7. The general analysis method for bimodal multitask spatiotemporal data according to claim 1, wherein the spatiotemporal data analysis model is trained with a hierarchical training strategy, comprising the following steps:

pretraining the spatiotemporal data analysis model based on the spatiotemporal data feature sequences and the task placeholders;

incorporating textual instructions to tune the spatiotemporal data analysis model; and

introducing reinforcement learning to enhance the performance of the spatiotemporal data analysis model.

8. (canceled)

9. A general analysis system for bimodal multitask spatiotemporal data, using the general analysis method for bimodal multitask spatiotemporal data according to claim 1, the system comprising:

a data acquisition module, configured to acquire spatiotemporal data of different modalities;

a format transformation module, configured to transform the spatiotemporal data of different modalities into data sequences of a same format;

a road network representation vector generation module, configured to generate a road network representation vector based on the spatiotemporal data of different modalities;

a spatiotemporal data feature sequence extraction module, configured to extract the road network representation vector with the data sequences as indexes; and

a spatiotemporal data analysis module, configured to analyze the spatiotemporal data by using a spatiotemporal data analysis model based on textual instructions and task placeholders, combined with spatiotemporal data feature sequences.

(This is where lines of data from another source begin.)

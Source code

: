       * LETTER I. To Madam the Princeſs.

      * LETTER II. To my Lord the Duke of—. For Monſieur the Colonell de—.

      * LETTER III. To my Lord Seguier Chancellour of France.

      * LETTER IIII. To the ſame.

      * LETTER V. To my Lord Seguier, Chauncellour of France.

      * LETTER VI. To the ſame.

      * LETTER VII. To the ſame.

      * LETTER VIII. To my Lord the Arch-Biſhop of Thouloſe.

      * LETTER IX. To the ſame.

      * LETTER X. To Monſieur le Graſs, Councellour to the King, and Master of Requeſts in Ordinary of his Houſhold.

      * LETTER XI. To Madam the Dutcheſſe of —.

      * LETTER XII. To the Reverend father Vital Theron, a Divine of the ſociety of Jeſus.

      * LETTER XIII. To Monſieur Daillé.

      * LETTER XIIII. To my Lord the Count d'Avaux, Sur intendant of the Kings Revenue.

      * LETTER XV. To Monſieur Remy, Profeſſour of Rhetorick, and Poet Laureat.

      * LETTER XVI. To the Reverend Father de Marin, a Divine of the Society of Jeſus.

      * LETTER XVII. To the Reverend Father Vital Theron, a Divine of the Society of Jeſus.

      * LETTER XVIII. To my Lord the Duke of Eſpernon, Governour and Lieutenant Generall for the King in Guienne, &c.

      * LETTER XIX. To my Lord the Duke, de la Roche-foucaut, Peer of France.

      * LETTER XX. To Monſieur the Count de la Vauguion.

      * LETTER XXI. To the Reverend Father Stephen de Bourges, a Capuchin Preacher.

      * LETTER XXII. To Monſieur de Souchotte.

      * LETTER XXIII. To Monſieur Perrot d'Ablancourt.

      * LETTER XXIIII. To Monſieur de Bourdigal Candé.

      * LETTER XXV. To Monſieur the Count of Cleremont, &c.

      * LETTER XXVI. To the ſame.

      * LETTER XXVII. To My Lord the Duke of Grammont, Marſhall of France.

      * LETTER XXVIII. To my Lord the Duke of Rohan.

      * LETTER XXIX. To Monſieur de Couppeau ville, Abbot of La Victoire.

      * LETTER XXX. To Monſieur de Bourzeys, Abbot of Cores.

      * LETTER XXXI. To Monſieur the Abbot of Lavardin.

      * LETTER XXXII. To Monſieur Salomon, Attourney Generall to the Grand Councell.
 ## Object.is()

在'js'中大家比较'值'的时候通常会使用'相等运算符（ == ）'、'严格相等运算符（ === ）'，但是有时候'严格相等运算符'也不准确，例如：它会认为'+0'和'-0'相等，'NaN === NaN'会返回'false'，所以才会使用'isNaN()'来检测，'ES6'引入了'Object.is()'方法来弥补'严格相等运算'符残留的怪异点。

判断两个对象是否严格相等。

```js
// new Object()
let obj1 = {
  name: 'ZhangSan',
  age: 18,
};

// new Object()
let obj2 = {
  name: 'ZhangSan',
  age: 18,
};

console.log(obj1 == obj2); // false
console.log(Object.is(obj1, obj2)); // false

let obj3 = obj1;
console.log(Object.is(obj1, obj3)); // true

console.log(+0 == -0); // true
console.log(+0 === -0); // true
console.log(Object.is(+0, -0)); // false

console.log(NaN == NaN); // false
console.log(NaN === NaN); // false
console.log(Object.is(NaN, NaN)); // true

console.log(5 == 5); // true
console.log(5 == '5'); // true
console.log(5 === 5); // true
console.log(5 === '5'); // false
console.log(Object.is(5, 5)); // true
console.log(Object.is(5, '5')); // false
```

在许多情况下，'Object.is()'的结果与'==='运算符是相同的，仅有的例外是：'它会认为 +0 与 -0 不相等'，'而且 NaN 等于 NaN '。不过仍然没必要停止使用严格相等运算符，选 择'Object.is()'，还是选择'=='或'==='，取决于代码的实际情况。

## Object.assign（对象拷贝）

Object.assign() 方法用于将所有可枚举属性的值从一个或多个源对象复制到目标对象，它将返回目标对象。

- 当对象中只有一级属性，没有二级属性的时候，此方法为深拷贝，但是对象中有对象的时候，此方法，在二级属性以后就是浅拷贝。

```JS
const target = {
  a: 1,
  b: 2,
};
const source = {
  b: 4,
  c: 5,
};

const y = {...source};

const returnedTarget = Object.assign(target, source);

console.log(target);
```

10. The general analysis system for bimodal multitask spatiotemporal data according to claim 9, further comprising a spatiotemporal data analysis model training module, configured to train the spatiotemporal data analysis model with a hierarchical training strategy, comprising the following steps:

pretraining the spatiotemporal data analysis model based on the spatiotemporal data feature sequences and the task placeholders;

incorporating textual instructions to tune the spatiotemporal data analysis model; and

introducing reinforcement learning to enhance the performance of the spatiotemporal data analysis model.